Leitsatz:
Das dingliche Vorkaufsrecht genießt jedenfalls dann Vorrang vor dem Vorkaufsrecht des Mieters, wenn es von dem Eigentümer zugunsten eines Familienangehörigen im Sinne vom § 577 Abs. 1 Satz 2 BGB bestellt wurde.
BGH vom 27.4.2023 – V ZB 58/22 –
Langfassung: www.bundesgerichtshof.de [PDF, 19 Seiten]
Der Eigentümer eines Mehrfamilienhauses hatte nach der Umwandlung des Hauses seiner geschiedenen Ehefrau ein dringliches Vorkaufsrecht nach § 1094 BGB an einer Wohnung eingeräumt, welches im Grundbuch eingetragen wurde. Als die Wohnung später verkauft werden sollte, machte der Mieter der Wohnung von seinem gesetzlichen Vorkaufsrecht nach § 577 BGB Gebrauch und wurde dann auch als Eigentümer der Wohnung im Grundbuch eingetragen. Nachfolgend ging es unter anderem um die – hier nicht weiter interessierende – Frage, ob die spätere Grundbuch-Löschung des dinglichen Vorkaufsrechts der geschiedenen Ehefrau rechtswirksam war.

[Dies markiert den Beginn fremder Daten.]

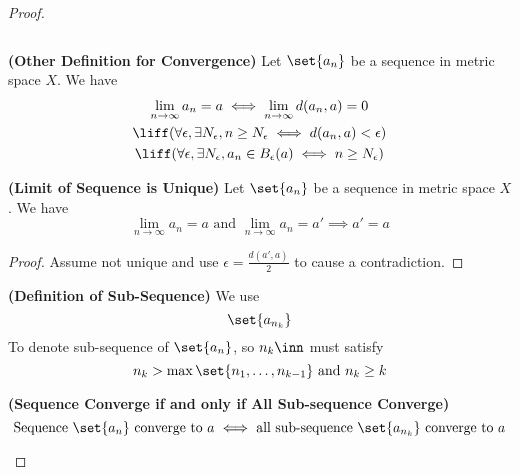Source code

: \documentclass{report}
\begin{document}
\begin{proof}
\begin{definition}
\begin{equation}
\end{equation}
\end{definition}
\begin{theorem}
\label{3.1.5}
\textbf{(Other Definition for Convergence)} Let $\set{a_n}$ be a sequence in metric space $X$. We have
 \begin{gather}
\lim_{n\to \infty}a_n=a\iff \lim_{n\to\infty}d(a_n,a)=0\\
\liff (\forall \epsilon ,\exists N_\epsilon, n\geq N_\epsilon \iff  d(a_n,a)<\epsilon) \\
\liff (\forall \epsilon, \exists N_\epsilon , a_n\in B_\epsilon (a)\iff  n\geq N_\epsilon )
\end{gather}
\end{theorem}
\begin{theorem}
\label{3.1.6}
\textbf{(Limit of Sequence is Unique)} Let $\set{a_n}$ be a sequence in metric space $X$. We have
 \begin{equation}
\lim_{n\to\infty}a_n=a\text{ and }\lim_{n\to\infty}a_n=a'\implies a'=a
\end{equation}
\end{theorem}
\begin{proof}
Assume not unique and use $\epsilon=\frac{d(a',a)}{2}$ to cause a contradiction.
\end{proof}
\begin{definition}
\label{3.1.7}
\textbf{(Definition of Sub-Sequence)} We use
\begin{equation}
\set{a_{n_k}}
\end{equation}
To denote sub-sequence of $\set{a_n}$, so $n_k\inn$ must satisfy
 \begin{equation}
n_k> \max \set{n_1,\dots, n_{k-1}}\text{ and }n_k\geq k 
\end{equation}
\end{definition}
\begin{theorem}
\label{3.1.8}
\textbf{(Sequence Converge if and only if All Sub-sequence Converge)} 
\begin{equation}
\text{ Sequence $\set{a_n}$ converge to $a$ $\iff $ all sub-sequence $\set{a_{n_k}}$ converge to $a$ }
\end{equation}
\end{theorem}

\end{proof}
\end{document}
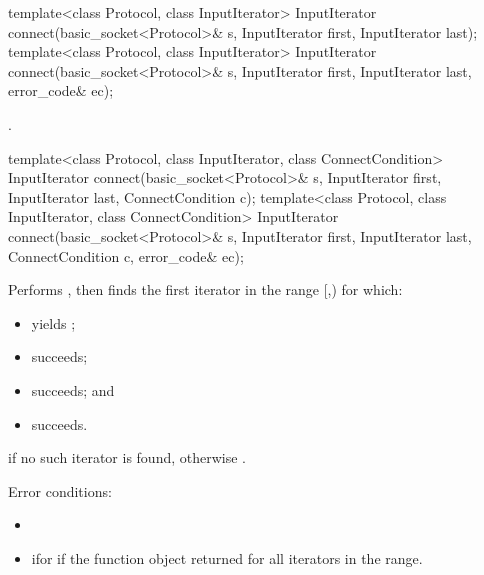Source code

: \begin{itemdecl}
template<class Protocol, class InputIterator>
  InputIterator connect(basic_socket<Protocol>& s,
                        InputIterator first, InputIterator last);
template<class Protocol, class InputIterator>
  InputIterator connect(basic_socket<Protocol>& s,
                        InputIterator first, InputIterator last,
                        error_code& ec);
\end{itemdecl}

\begin{itemdescr}
\pnum
\returns {}.
\end{itemdescr}

\begin{itemdecl}
template<class Protocol, class InputIterator, class ConnectCondition>
  InputIterator connect(basic_socket<Protocol>& s,
                        InputIterator first, InputIterator last,
                        ConnectCondition c);
template<class Protocol, class InputIterator, class ConnectCondition>
  InputIterator connect(basic_socket<Protocol>& s,
                        InputIterator first, InputIterator last,
                        ConnectCondition c, error_code& ec);
\end{itemdecl}

\begin{itemdescr}
\pnum
\effects Performs , then finds the first iterator  in the range [,) for which:
\begin{itemize}
\item
{}yields ;
\item
{}succeeds;
\item
{}succeeds; and
\item
{} succeeds.
\end{itemize}

\pnum
\returns {} if no such iterator is found, otherwise .

\pnum
Error conditions: 
\begin{itemize}
\item
{}
\item
 ifor if the function object returned  for all iterators in the range.
\end{itemize}
\end{itemdescr}



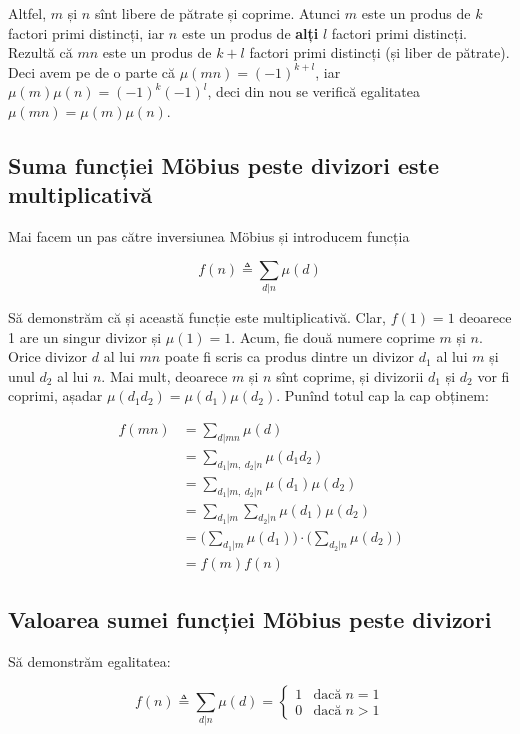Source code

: \documentclass[../main.tex]{subfiles}
\begin{document}
Altfel, $m$ și $n$ sînt libere de pătrate și coprime. Atunci $m$ este un produs de $k$ factori primi distincți, iar $n$ este un produs de \textbf{alți} $l$ factori primi distincți. Rezultă că $mn$ este un produs de $k+l$ factori primi distincți (și liber de pătrate). Deci avem pe de o parte că $\mu(mn) = (-1)^{k+l}$, iar $\mu(m)\mu(n) = (-1)^k (-1)^l$, deci din nou se verifică egalitatea $\mu(mn) = \mu(m)\mu(n)$.

\subsection{Suma funcției Möbius peste divizori este multiplicativă}

Mai facem un pas către inversiunea Möbius și introducem funcția

$$f(n) \triangleq \sum_{d|n} \mu(d)$$

Să demonstrăm că și această funcție este multiplicativă. Clar, $f(1) = 1$ deoarece 1 are un singur divizor și $\mu(1) = 1$. Acum, fie două numere coprime $m$ și $n$. Orice divizor $d$ al lui $mn$ poate fi scris ca produs dintre un divizor $d_1$ al lui $m$ și unul $d_2$ al lui $n$. Mai mult, deoarece $m$ și $n$ sînt coprime, și divizorii $d_1$ și $d_2$ vor fi coprimi, așadar $\mu(d_1 d_2) = \mu(d_1) \mu(d_2)$. Punînd totul cap la cap obținem:

\begin{align*}
f(mn) &= \sum_{d|mn} \mu(d) \\
&= \sum_{d_1 | m,\ d_2 | n} \mu(d_1 d_2) \\
&= \sum_{d_1 | m,\ d_2 | n} \mu(d_1) \mu(d_2) \\
&= \sum_{d_1|m} \sum_{d_2|n} \mu(d_1)\mu(d_2) \\
&= \Big( \sum_{d_1|m} \mu(d_1) \Big) \cdot \Big( \sum_{d_2|n} \mu(d_2) \Big) \\
&= f(m) f(n)
\end{align*}

\subsection{Valoarea sumei funcției Möbius peste divizori}

Să demonstrăm egalitatea:

$$
f(n) \triangleq \sum_{d|n} \mu(d) =
\begin{cases}
1 & \textrm{dacă} \; n = 1\\
0 & \textrm{dacă} \; n > 1
\end{cases}
$$
\end{document}
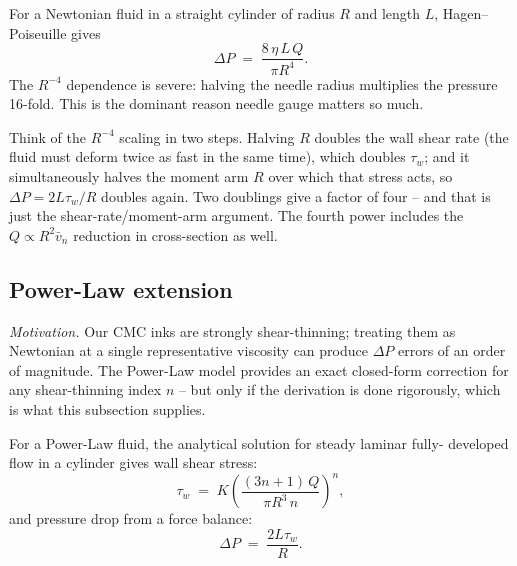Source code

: \documentclass[11pt,a4paper]{article}
\begin{document}
For a Newtonian fluid in a straight cylinder of radius $R$ and length
$L$, Hagen--Poiseuille gives
\begin{equation}
\Delta P \;=\; \frac{8\,\eta\,L\,Q}{\pi R^4}.
\label{eq:HP_newton}
\end{equation}
The $R^{-4}$ dependence is severe: halving the needle radius multiplies
the pressure 16-fold. This is the dominant reason needle gauge matters
so much.

\begin{intuitionbox}
Think of the $R^{-4}$ scaling in two steps. Halving $R$ doubles the wall
shear rate (the fluid must deform twice as fast in the same time), which
doubles $\tau_w$; and it simultaneously halves the moment arm
$R$ over which that stress acts, so $\Delta P=2L\tau_w/R$ doubles again.
Two doublings give a factor of four -- and that is just the
shear-rate/moment-arm argument. The fourth power includes the $Q\propto
R^2\bar v_n$ reduction in cross-section as well.
\end{intuitionbox}

\subsection{Power-Law extension}

\emph{Motivation.} Our CMC inks are strongly shear-thinning; treating them
as Newtonian at a single representative viscosity can produce $\Delta P$
errors of an order of magnitude. The Power-Law model provides an exact
closed-form correction for any shear-thinning index $n$ -- but only if the
derivation is done rigorously, which is what this subsection supplies.

For a Power-Law fluid, the analytical solution for steady laminar fully-
developed flow in a cylinder gives wall shear stress:
\begin{equation}
\tau_w \;=\; K\!\left(\frac{(3n+1)\,Q}{\pi R^3\, n}\right)^{\!n},
\label{eq:tau_w_PL}
\end{equation}
and pressure drop from a force balance:
\begin{equation}
\Delta P \;=\; \frac{2 L \tau_w}{R}.
\label{eq:HP_PL}
\end{equation}
\end{document}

Der Bundesgerichtshof hatte sich für die Beantwortung dieser Frage mit dem Konkurrenz- beziehungsweise Rangverhältniss beider Vorkaufsrechte zu befassen. Er stellte fest, dass in der höchstrichterlichen Rechtsprechung diese Frage bislang nicht entschieden worden sei.
Allerdings bedürfe es vorliegend keiner Entscheidung, in welchem Verhältnis Mietervorkaufsrecht und dingliches Vorkaufsrecht generell zueinander stünden. Das dingliche Vorkaufsrecht genieße jedenfalls dann Vorrang vor dem Vorkaufsrecht des Mieters, wenn es – wie hier – von dem Eigentümer zugunsten eines Familienangehörigen im Sinne von § 577 Abs. 1 Satz 2 BGB bestellt wurde.
Nach § 577 Abs. 1 Satz 2 BGB sei der Mieter nicht zum Vorkauf berechtigt, wenn der Vermieter die Wohnräume an einen Familienangehörigen oder an einen Angehörigen seines Haushalts verkaufe. Der Begriff des Familienangehörigen entspreche in dieser Vorschrift dem der Regelung in § 573 Abs. 2 Nr. 2 BGB über die Eigenbedarfskündigung. Ehegatten seien daher – wie in § 383 Abs. 1 Nr. 2 ZPO und § 52 Abs. 1 Nr. 2 StPO bestimmt – auch dann als Familienangehörige anzusehen, wenn sie geschieden seien.
Aus der in § 577 Abs. 1 Satz 2 BGB zum Ausdruck kommenden gesetzgeberischen Wertungsentscheidung folge daher, dass dem von dem Vermieter zugunsten eines Familienangehörigen bestellten dinglichen Vorkaufsrecht Vorrang gegenüber dem gesetzlichen Vorkaufsrecht des Mieters zukomme.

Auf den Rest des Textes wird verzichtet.